● Exercise details
All that is wanted is the exact lines from the first line of the data below through the line with "tus valores propios.", both ends included, with pictures omitted.

● Records supplied
┌────────

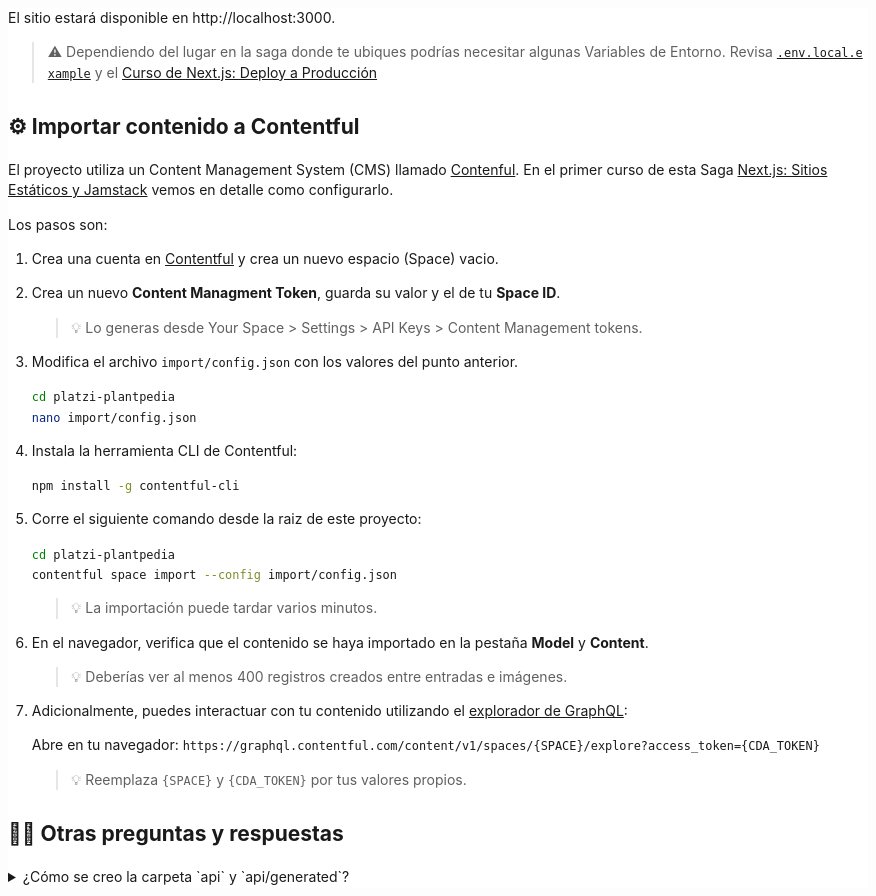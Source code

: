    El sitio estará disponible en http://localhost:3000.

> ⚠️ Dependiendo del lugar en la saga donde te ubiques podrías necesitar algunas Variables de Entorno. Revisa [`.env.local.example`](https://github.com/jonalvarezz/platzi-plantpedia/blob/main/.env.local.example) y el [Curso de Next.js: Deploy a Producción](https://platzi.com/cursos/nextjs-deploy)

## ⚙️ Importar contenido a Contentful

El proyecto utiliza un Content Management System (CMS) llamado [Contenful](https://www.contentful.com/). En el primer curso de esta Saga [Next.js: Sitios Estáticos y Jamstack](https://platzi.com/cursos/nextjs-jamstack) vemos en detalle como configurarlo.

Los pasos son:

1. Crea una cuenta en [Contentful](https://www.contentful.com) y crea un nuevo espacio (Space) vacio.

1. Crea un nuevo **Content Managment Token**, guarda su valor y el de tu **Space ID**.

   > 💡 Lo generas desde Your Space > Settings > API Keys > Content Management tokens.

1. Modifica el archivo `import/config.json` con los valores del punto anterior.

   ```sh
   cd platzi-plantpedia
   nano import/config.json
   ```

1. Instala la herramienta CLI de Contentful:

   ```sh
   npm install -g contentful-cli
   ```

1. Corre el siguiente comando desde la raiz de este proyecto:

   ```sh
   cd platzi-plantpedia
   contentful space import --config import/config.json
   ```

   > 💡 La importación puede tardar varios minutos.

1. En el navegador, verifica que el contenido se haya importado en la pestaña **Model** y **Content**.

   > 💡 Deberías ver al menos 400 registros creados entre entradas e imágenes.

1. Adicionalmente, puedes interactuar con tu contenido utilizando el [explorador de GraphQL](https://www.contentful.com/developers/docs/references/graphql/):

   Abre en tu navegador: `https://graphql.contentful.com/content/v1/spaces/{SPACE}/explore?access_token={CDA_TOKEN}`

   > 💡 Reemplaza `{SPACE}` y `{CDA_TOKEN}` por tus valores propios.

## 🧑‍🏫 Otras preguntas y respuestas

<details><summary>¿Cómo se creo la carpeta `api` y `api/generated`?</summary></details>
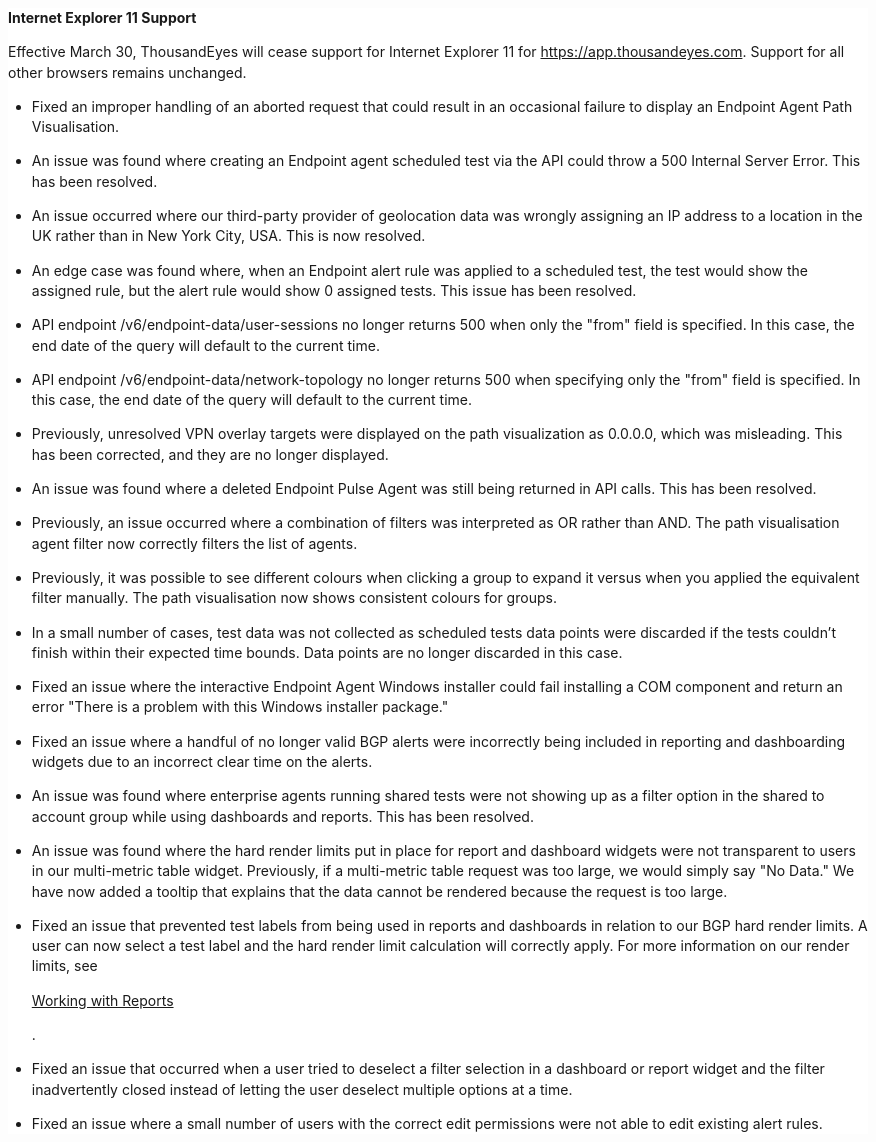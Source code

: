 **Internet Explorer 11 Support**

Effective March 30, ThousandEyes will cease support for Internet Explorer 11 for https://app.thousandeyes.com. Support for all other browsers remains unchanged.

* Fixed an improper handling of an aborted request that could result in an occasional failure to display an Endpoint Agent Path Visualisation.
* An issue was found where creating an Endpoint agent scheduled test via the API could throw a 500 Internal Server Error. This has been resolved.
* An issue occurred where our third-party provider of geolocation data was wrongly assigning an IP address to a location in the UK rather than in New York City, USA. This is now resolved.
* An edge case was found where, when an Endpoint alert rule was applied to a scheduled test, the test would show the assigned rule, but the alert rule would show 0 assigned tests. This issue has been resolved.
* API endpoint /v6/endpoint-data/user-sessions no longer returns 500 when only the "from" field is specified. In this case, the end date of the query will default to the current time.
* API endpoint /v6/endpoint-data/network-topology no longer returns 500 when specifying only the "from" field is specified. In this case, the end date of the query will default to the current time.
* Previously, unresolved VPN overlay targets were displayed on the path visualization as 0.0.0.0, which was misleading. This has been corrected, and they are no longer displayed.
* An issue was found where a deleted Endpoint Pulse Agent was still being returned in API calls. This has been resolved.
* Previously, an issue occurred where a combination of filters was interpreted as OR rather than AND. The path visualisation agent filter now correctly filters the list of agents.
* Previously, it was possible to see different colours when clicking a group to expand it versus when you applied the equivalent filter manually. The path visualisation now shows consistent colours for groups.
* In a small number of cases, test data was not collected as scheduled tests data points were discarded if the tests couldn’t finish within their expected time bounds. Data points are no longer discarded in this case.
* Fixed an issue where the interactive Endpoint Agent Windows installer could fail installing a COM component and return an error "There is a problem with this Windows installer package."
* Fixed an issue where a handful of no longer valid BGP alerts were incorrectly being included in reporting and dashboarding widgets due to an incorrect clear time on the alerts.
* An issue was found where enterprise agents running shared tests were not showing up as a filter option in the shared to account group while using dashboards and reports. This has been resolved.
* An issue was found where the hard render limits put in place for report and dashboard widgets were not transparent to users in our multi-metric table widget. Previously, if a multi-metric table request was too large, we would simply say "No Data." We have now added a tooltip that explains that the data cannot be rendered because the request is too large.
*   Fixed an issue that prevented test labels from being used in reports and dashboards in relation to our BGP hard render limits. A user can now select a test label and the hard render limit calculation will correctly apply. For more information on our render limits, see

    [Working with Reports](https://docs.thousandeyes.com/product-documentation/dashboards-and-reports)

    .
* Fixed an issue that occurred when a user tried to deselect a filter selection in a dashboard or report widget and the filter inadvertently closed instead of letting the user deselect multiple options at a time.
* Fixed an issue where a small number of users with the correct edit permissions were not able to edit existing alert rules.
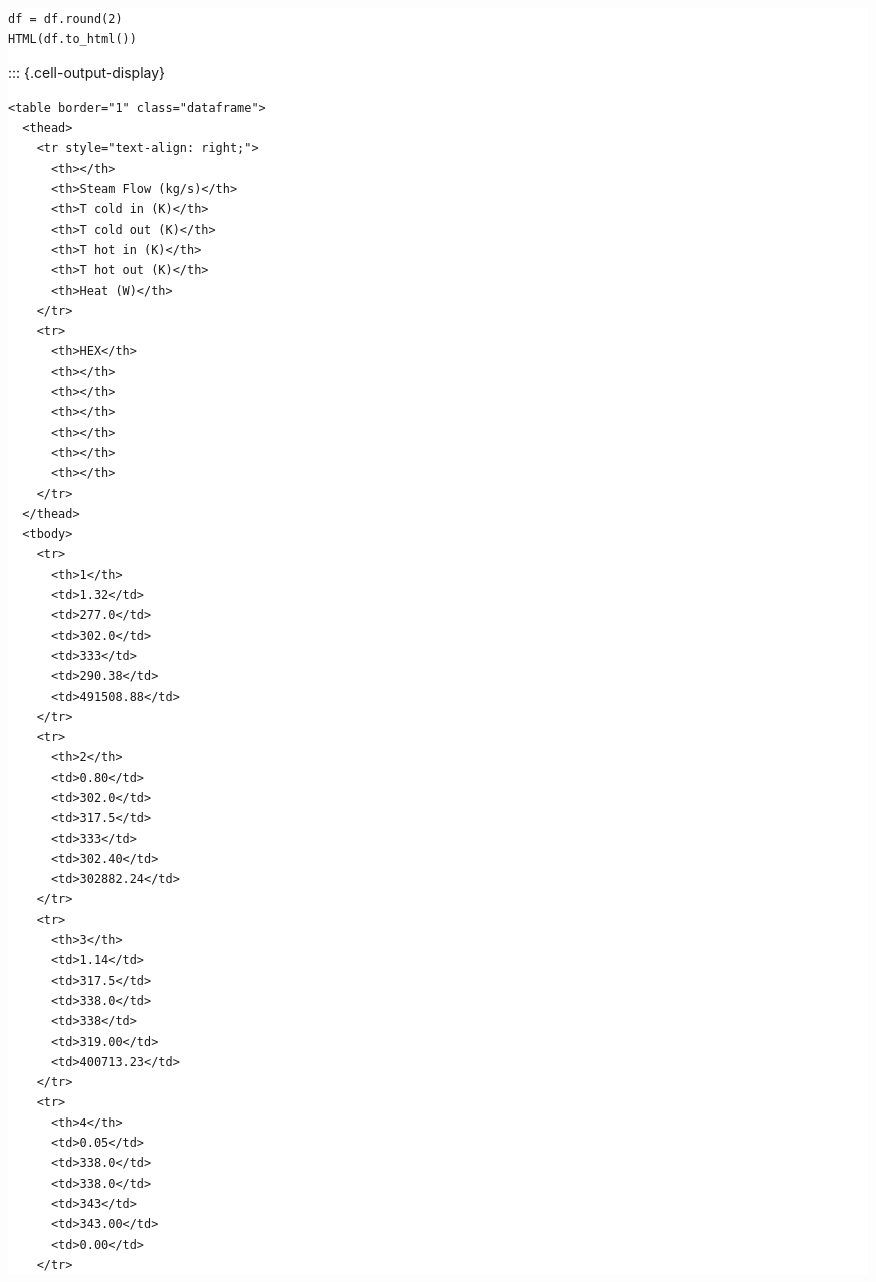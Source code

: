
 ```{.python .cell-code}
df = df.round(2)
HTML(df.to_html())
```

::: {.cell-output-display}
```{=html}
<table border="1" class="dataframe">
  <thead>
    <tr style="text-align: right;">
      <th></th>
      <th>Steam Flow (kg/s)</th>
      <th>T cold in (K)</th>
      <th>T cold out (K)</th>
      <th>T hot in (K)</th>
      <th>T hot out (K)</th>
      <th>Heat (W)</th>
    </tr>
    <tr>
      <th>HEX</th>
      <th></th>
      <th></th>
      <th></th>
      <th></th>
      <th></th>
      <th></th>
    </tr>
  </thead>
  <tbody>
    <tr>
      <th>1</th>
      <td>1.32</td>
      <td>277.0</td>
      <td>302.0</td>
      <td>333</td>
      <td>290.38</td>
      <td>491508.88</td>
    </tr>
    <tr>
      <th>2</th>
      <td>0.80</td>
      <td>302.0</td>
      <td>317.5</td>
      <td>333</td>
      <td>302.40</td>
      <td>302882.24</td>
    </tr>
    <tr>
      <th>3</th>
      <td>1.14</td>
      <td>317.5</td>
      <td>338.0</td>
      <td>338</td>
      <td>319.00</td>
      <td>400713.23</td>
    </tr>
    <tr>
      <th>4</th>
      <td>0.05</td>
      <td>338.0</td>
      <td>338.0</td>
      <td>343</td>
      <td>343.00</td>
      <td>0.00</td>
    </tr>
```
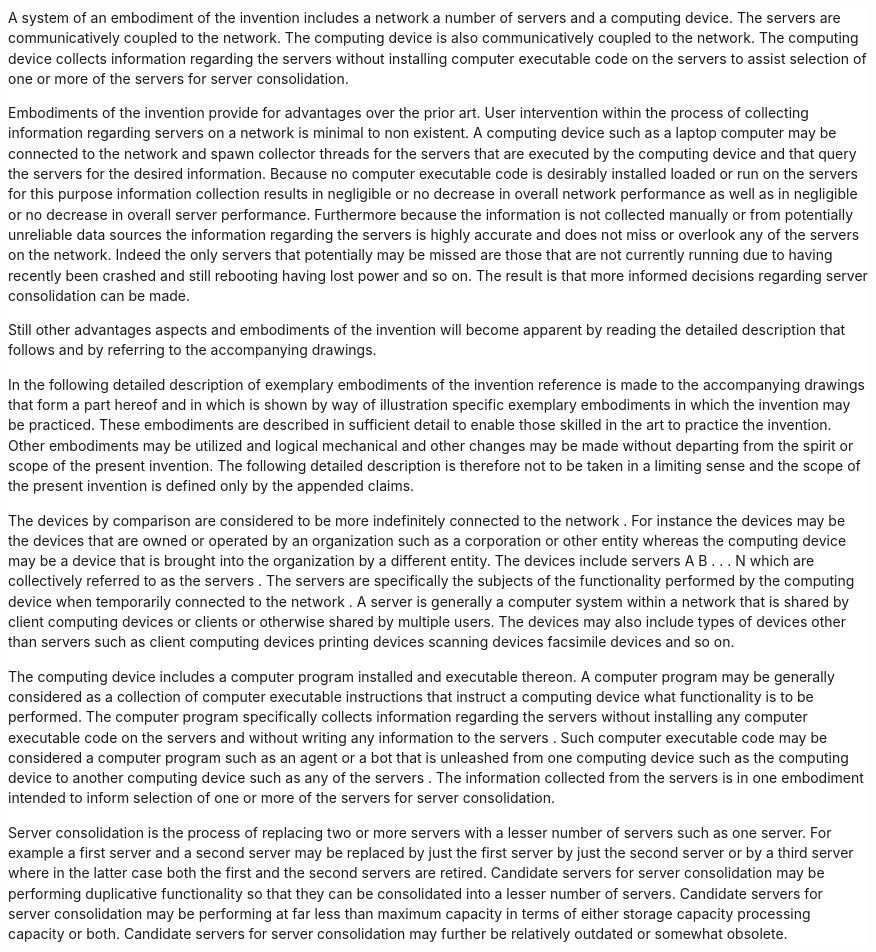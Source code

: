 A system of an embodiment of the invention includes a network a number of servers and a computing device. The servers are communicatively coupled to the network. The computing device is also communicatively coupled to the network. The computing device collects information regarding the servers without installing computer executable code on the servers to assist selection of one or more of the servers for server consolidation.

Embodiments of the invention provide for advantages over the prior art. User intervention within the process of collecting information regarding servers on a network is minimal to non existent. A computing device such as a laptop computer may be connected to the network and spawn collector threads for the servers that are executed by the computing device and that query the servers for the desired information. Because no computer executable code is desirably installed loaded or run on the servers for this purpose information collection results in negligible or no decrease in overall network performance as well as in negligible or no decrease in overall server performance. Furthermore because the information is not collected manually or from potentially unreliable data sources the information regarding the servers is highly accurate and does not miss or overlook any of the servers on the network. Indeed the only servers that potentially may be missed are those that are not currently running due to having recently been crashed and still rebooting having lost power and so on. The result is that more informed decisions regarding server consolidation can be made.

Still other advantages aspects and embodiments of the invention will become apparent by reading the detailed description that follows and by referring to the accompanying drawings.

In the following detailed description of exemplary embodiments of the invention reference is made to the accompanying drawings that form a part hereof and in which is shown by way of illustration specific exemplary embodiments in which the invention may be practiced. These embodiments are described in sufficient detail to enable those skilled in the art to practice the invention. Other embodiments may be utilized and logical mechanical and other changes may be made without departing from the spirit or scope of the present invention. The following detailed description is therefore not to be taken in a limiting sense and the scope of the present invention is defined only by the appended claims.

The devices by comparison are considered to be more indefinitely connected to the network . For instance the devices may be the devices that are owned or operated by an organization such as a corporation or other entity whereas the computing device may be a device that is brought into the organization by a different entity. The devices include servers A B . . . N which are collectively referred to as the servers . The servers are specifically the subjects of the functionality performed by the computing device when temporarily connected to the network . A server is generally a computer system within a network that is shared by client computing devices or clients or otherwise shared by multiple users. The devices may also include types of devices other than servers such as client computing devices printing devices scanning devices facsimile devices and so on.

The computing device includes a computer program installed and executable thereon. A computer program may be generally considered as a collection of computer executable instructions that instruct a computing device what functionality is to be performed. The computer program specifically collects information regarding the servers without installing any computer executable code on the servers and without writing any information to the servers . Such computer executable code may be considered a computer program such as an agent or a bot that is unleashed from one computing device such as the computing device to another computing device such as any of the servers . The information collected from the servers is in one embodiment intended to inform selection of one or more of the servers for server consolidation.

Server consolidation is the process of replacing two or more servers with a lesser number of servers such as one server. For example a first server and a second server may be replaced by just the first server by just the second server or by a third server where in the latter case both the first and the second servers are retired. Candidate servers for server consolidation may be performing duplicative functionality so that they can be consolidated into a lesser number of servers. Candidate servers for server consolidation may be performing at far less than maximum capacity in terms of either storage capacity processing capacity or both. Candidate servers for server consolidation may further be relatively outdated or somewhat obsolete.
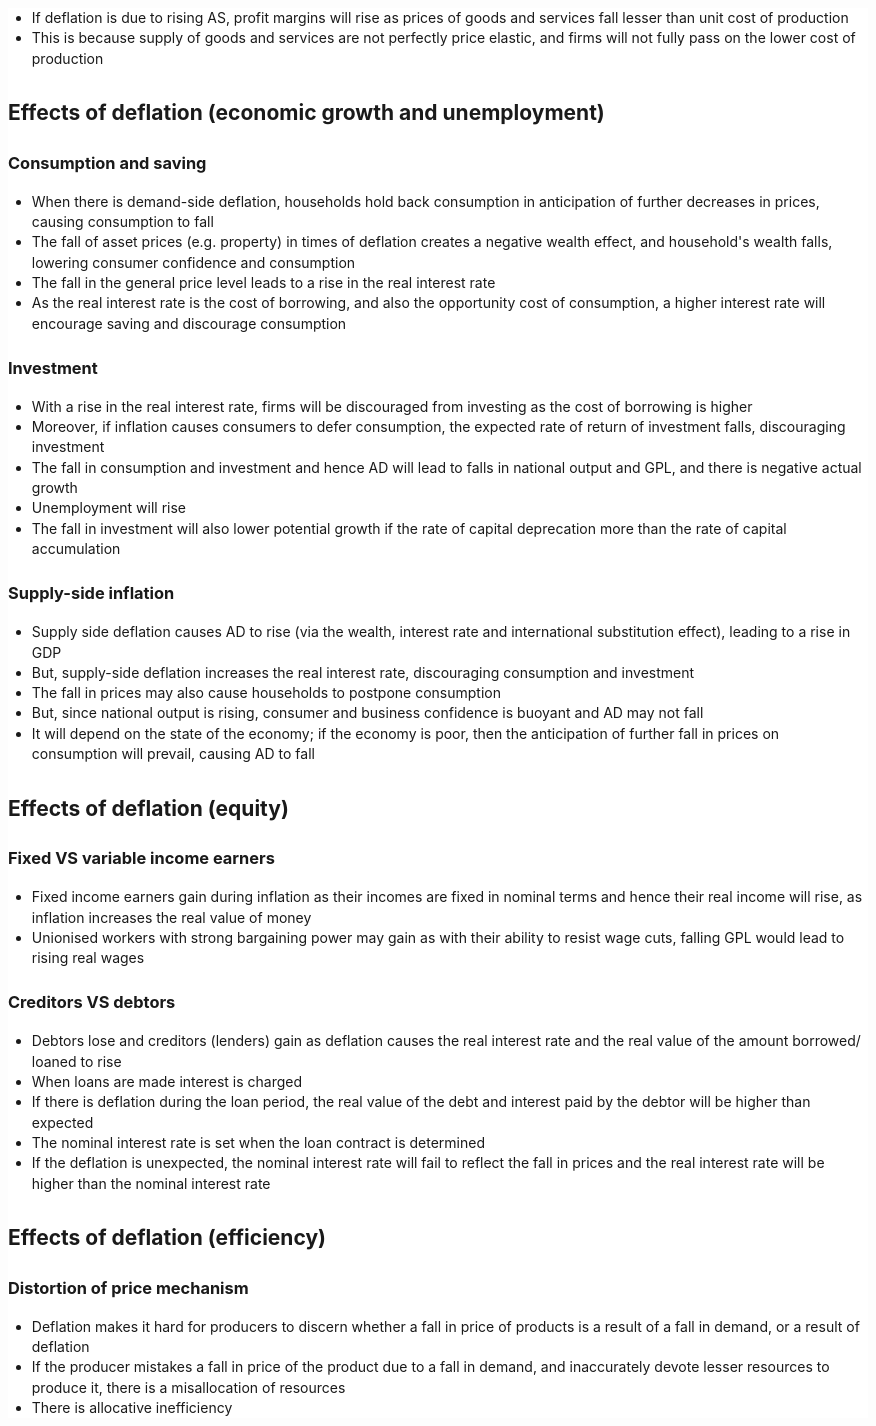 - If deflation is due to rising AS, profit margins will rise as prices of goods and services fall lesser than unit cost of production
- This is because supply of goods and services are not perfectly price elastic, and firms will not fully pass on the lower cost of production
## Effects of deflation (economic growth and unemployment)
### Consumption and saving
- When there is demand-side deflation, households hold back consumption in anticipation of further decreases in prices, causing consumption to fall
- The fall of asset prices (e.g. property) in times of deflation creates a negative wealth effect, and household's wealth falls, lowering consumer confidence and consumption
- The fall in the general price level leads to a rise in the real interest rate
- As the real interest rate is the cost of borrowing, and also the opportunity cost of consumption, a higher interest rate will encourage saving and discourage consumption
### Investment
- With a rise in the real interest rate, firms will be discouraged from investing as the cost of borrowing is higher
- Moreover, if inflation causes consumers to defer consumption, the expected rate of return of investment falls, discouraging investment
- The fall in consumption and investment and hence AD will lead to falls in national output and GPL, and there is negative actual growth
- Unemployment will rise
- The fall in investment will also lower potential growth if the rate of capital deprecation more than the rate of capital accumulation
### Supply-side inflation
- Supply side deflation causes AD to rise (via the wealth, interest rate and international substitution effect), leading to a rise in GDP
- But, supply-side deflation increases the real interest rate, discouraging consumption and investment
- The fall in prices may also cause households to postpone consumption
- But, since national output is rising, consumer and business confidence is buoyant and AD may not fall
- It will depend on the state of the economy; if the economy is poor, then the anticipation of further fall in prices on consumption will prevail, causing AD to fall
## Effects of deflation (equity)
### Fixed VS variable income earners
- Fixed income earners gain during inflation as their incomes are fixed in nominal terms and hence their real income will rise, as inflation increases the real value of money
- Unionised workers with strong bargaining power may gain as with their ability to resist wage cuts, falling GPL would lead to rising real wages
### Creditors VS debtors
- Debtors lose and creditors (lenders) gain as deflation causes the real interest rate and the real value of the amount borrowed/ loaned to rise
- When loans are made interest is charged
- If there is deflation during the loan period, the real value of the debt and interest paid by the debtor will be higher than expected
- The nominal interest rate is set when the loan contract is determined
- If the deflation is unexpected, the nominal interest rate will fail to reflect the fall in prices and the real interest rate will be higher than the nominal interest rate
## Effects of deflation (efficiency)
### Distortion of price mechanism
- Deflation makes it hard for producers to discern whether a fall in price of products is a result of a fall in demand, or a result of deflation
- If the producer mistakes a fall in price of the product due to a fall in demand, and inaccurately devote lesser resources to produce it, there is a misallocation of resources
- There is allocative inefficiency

└────────

● Response
Source code

:    El sitio estará disponible en http://localhost:3000.

> ⚠️ Dependiendo del lugar en la saga donde te ubiques podrías necesitar algunas Variables de Entorno. Revisa [`.env.local.example`](https://github.com/jonalvarezz/platzi-plantpedia/blob/main/.env.local.example) y el [Curso de Next.js: Deploy a Producción](https://platzi.com/cursos/nextjs-deploy)

## ⚙️ Importar contenido a Contentful

El proyecto utiliza un Content Management System (CMS) llamado [Contenful](https://www.contentful.com/). En el primer curso de esta Saga [Next.js: Sitios Estáticos y Jamstack](https://platzi.com/cursos/nextjs-jamstack) vemos en detalle como configurarlo.

Los pasos son:

1. Crea una cuenta en [Contentful](https://www.contentful.com) y crea un nuevo espacio (Space) vacio.

1. Crea un nuevo **Content Managment Token**, guarda su valor y el de tu **Space ID**.

   > 💡 Lo generas desde Your Space > Settings > API Keys > Content Management tokens.

1. Modifica el archivo `import/config.json` con los valores del punto anterior.

   ```sh
   cd platzi-plantpedia
   nano import/config.json
   ```

1. Instala la herramienta CLI de Contentful:

   ```sh
   npm install -g contentful-cli
   ```

1. Corre el siguiente comando desde la raiz de este proyecto:

   ```sh
   cd platzi-plantpedia
   contentful space import --config import/config.json
   ```

   > 💡 La importación puede tardar varios minutos.

1. En el navegador, verifica que el contenido se haya importado en la pestaña **Model** y **Content**.

   > 💡 Deberías ver al menos 400 registros creados entre entradas e imágenes.

1. Adicionalmente, puedes interactuar con tu contenido utilizando el [explorador de GraphQL](https://www.contentful.com/developers/docs/references/graphql/):

   Abre en tu navegador: `https://graphql.contentful.com/content/v1/spaces/{SPACE}/explore?access_token={CDA_TOKEN}`

   > 💡 Reemplaza `{SPACE}` y `{CDA_TOKEN}` por tus valores propios.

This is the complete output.